Task prompt:
Filter the records below down to lines containing "with".

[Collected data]
────────────────────

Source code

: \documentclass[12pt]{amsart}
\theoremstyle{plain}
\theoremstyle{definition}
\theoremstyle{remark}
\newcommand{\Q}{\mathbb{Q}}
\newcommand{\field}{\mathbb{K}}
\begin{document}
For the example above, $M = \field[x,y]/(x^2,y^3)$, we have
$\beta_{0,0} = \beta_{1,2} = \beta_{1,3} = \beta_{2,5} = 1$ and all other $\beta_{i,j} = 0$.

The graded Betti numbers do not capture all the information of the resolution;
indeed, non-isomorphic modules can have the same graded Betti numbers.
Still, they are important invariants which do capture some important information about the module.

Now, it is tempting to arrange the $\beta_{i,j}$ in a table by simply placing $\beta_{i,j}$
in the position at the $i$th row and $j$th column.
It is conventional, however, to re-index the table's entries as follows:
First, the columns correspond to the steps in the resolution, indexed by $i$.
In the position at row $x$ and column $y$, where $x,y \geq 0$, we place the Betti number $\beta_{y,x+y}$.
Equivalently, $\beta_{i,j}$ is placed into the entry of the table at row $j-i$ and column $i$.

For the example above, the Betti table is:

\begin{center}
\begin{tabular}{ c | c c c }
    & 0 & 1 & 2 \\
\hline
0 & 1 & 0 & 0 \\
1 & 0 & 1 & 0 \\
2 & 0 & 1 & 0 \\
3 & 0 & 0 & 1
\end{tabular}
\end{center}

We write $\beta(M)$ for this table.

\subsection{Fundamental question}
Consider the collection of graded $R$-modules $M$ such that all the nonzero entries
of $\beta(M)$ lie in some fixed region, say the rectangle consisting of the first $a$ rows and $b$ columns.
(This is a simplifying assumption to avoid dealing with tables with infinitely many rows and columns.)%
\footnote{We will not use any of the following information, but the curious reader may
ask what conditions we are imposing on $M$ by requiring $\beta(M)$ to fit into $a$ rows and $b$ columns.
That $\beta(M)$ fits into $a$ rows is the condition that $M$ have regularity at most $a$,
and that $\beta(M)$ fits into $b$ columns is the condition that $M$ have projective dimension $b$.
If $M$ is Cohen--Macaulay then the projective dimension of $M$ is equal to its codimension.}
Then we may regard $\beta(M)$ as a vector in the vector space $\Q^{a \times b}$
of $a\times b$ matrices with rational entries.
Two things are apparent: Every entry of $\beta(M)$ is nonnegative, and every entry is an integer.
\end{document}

────────────────────

Exercise response:
(This is a simplifying assumption to avoid dealing with tables with infinitely many rows and columns.)%
of $a\times b$ matrices with rational entries.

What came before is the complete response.